Форма елы очень показательна. В слове елка, в отличие от палки, – к- как раз живой суффикс, и исходное слово без него существует – ель. Но говорящие не берут реальное производящее слово, а образуют мнимое, без мены твердого согласного на мягкий и, соответственно, без чередования гласных.
Мне еще очень нравится спортивно-туристическое слово снаряга (гораздо реже встречаются варианты снаряг и снаряж) – снаряжение. Нравится мне оно не своей брутальностью, а своим чередованием. Дело в том, что здесь ведь тоже существуют слова снарядить, снаряд. Но при обратном словообразовании из ж восстанавливается не д, а г. И это очень здорово. Опять же не вдаваясь в подробности, чередование г – ж в русском языке, грубо говоря, более исконное и более регулярное, чем д – ж. Оно такое же хорошее, как, скажем, чередование к – ч. Так, от слова глюк люди вполне свободно образуют с чередованием глагол глючить.
А по поводу снаряги и прочих обрубленных слов – я нашла чудное объявление: «Продажа комуфла и снаряг».
В современном сленге работают и другие интересные словообразовательные модели – например, образование слова путем прочтения латинских букв на русский манер: соса-сола (кока-кола), аха (Honda AX-1) или самец (сигареты Camel). Знаем, знаем такое: это чеховская renyxa: «В какой-то семинарии учитель написал на сочинении „чепуха“, а ученик прочел „реникса“ – думал, по-латыни написано» («Три сестры»).
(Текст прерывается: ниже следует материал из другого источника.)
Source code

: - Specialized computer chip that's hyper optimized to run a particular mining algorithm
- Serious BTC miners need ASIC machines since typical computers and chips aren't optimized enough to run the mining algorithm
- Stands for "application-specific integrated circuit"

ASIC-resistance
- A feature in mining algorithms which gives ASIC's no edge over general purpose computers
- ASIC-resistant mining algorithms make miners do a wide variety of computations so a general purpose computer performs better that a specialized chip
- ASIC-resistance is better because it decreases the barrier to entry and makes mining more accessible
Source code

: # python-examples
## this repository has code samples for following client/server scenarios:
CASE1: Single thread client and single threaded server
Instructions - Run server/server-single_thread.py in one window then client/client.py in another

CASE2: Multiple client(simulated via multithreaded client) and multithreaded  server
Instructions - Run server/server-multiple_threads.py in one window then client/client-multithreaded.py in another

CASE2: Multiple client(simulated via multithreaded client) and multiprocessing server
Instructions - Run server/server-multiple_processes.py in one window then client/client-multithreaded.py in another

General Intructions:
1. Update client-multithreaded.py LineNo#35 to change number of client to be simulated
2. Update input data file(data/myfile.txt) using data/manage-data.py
В том же духе и старинный анекдот из серии об отце диаконе, что он, мол, из слабых вин соснак предпочитает (эта шутка упоминается у Набокова), но я ее помню с детства по семейным застольям с устными преданиями).
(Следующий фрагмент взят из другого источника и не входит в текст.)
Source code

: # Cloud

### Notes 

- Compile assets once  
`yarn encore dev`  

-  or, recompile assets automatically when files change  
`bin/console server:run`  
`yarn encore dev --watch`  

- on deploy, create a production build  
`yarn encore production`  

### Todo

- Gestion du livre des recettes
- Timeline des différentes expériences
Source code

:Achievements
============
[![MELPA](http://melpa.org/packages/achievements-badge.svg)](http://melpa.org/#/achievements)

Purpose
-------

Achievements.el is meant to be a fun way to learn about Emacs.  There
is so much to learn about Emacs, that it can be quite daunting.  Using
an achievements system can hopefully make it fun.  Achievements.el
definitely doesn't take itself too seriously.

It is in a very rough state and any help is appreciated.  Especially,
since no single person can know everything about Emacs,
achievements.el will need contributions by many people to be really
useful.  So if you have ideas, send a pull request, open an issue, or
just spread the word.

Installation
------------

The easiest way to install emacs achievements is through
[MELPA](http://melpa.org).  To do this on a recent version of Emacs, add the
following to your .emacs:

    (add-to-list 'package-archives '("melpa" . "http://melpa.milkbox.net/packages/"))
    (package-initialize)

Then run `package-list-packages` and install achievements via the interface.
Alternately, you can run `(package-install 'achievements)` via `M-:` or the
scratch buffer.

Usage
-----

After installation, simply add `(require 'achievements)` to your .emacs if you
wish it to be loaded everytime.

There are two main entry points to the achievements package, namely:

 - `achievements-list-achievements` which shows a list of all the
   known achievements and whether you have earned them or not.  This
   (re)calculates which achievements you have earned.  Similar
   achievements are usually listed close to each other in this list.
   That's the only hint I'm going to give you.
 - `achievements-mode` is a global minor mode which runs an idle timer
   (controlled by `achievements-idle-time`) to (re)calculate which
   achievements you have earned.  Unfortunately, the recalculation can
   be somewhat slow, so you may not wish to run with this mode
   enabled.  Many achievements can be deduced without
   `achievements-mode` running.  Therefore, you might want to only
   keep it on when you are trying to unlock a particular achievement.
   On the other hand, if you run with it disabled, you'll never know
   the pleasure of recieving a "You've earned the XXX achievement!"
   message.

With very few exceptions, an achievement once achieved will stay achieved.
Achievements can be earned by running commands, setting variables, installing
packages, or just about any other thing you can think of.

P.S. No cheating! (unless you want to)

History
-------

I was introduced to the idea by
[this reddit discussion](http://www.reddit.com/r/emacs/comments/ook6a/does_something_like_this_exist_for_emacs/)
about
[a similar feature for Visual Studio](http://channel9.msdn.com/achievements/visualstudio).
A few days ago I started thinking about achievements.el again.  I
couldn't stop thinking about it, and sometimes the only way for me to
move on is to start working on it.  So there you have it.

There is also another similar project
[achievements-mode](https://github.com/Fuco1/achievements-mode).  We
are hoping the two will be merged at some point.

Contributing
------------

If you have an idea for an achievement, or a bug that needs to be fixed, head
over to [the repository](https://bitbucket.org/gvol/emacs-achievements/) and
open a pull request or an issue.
А как вам, к примеру, яблофон? А досвидос? А сушильня (суши-бар)? Продолжать можно до бесконечности.
Любопытно, конечно, почему определенные словообразовательные модели вдруг активизируются и входят в моду (как сейчас произошло с обрубанием слов и обратным словообразованием), а другие как существовали в языке латентно, так десятилетиями и существуют, реализуясь лишь эпизодически. Например, в английском есть такой способ, когда к началу одного слова приделывается конец другого, как в знаменитом слове смог. Не в смысле «Самое молодое общество гениев» (тут как раз словообразование стандартное), а в смысле тумана с дымом: smog = smoke + fog. Аналогично устроено слово мотель или там Billary (Bill + Hillary) о супругах Клинтон). В русском языке ничто этому не препятствует: вспомним слово Толстоевский (такой псевдоним использовали Ильф и Петров), однако долгое время этот способ почти не использовался. Похоже, теперь и он тоже потихоньку к нам проникает, у нас распространяется. Ну вот, а вы говорите, скучно про суффиксы-приставки.
Центробежность
Я как-то раз случайно увидела по телевизору кусочек игры «Что? Где? Когда?». Причем момент был напряженный: знатокам нельзя было ошибиться – от проигрыша их отделял всего один балл. Вопрос был из серии «черный ящик»: это когда в студию вносят коробку и загадочно описывают, что там лежит, а нужно сообразить, о чем речь. Я сначала не вслушивалась, но невольно поймала вопрос и задумалась: «Если его сжать в руке, он рассыплется». Знатоки стали думать о небольшом хрупком предмете, типа спичечного коробка, но оказались неправы. В ящике обнаружился песок. Знатоки проиграли, огорчились. Вопрос был признан хорошим, хотя и не самым интересным.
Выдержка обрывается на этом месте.